Age, too, seems to be increasingly gifting me with a freedom – or perhaps more accurately, a lack of giving a damn – in regard to expressing myself. This week, for the first time in a forty-year career that has been rife with opportunities to do so, I finally cussed at a user. Some years back, I mentioned in passing to a colleague that he was “an arrogant little prick”, but colleagues are one thing and users – i.e. customers – are another. It was the high point in what was a grueling week.

I mentioned last week that Smallville was minutes away from Binghamton, the scene of one of the NRA’s greater recent triumphs. I arrived at work Monday to find that a guy I’ll call Yan, who has been for more than two years my first-coffee-in-the-morning buddy, lost his wife of 37 years in the Binghamton tragedy (or for members of the NRA, I should say “celebration of god-given and Constitutional freedom”).
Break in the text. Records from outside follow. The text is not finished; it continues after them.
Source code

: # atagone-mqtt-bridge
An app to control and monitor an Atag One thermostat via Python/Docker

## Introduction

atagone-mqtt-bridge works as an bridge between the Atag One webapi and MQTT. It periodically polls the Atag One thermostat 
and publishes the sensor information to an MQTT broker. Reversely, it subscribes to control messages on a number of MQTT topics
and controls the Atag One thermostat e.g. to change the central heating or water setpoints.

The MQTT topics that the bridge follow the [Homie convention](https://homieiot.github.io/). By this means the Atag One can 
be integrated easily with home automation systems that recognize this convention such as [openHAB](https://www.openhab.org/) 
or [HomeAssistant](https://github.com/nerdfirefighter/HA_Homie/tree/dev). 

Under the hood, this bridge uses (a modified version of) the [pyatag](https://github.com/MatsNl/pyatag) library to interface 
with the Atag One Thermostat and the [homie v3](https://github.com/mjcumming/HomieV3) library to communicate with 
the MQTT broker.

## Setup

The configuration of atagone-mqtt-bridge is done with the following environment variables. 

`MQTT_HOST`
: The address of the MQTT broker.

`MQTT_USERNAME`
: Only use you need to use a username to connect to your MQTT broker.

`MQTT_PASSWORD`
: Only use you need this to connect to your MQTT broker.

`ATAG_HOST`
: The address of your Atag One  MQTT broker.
In my entire life, I have met only a handful of men (I can think of three, offhand) who, after years of marriage, openly loved, respected and admired their wives without reservation. Yan was one of these. In two years of almost daily discussion on politics, religion, finances and everything in between, I never once heard him refer to his wife, even jokingly, as a brake on him – other than once saying she “wouldn’t let him” – at age 65+ - climb up and personally install a new roof on their home.

They had decided at the beginning of their marriage, that whatever the cost, he would do the earning and she would be a stay-at-home Mom. This did not mean she moped around, talking baby talk and watching soaps. She had been an immigrant just after World War II, at the age of 1, and she knew first-hand, and from watching her parents, the stresses and difficulties that face the new arrival. So she was determined to help other immigrants, and ultimately this cost her her life. If you have read the names of the fallen in Binghamton, you might have been struck by the diversity – virtually every victim was from a different country – one-syllable names, ten syllable names, names with more Js and Ks and Ws and Xs than anyone would think pronounceable – Hispanics, Asians, Slavs, Africans. These were the students with whom Yan’s wife, their language teacher, died on her day off, on the eve of a planned vacation to visit a married daughter, because she was called in – and went – to a class where the scheduled teacher had been unable to attend.
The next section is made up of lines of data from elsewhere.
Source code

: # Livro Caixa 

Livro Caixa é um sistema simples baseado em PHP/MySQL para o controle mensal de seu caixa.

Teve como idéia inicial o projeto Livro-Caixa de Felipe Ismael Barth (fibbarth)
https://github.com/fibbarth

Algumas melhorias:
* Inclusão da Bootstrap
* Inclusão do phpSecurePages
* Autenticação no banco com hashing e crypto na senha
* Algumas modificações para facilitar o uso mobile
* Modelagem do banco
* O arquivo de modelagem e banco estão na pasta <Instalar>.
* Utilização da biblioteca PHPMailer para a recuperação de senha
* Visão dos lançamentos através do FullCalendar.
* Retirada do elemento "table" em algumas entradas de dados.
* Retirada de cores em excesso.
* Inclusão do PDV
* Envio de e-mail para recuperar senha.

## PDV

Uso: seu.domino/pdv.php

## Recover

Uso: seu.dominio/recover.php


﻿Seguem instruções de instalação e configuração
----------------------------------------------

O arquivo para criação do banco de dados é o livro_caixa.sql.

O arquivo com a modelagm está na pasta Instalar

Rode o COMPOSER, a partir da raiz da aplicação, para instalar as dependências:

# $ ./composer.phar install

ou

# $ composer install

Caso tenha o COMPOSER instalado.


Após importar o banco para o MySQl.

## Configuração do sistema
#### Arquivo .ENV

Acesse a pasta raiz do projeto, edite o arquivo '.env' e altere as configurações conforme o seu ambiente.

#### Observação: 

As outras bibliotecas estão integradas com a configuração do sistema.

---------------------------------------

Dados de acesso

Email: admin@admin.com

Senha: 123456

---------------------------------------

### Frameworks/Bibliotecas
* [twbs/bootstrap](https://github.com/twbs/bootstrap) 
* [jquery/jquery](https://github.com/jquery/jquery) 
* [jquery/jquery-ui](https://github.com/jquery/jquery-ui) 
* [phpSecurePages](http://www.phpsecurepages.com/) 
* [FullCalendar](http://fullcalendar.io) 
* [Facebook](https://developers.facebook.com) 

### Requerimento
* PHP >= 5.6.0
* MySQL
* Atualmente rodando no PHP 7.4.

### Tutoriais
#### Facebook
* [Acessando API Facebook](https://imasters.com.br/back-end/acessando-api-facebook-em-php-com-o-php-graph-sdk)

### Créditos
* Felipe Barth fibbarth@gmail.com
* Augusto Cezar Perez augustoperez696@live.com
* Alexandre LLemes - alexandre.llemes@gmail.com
I did not know Yan’s wife, although from my conversations with Yan, I felt I did know her somewhat. These language classes were not her only community involvement. She was a very active woman, one of those intelligent sensible women that keep communities vibrant. At the funeral home, although the family requested donations to various non-profits in lieu of flowers, there were huge bouquets from every civic organization imaginable – not impersonal expressions of outrage at the tragic event at the Civic Association, but personal symbols of affection and thanks from groups with which she had been involved as her children left home for college and marriage. Although I called shortly after the ‘viewing’ hours began, the line of mourners waiting to enter the already-packed funeral home was already so long that I waited 45 minutes in a freezing wind to get inside; and when I finally got through the door, the line behind me extended an entire block. Next day, the church was so crowded for the funeral that I had to stand packed in the back, for the entire two and a half hour ceremony. The sanctuary, choir loft and staircases were jammed. This was more church time than I have endured in the last decade altogether.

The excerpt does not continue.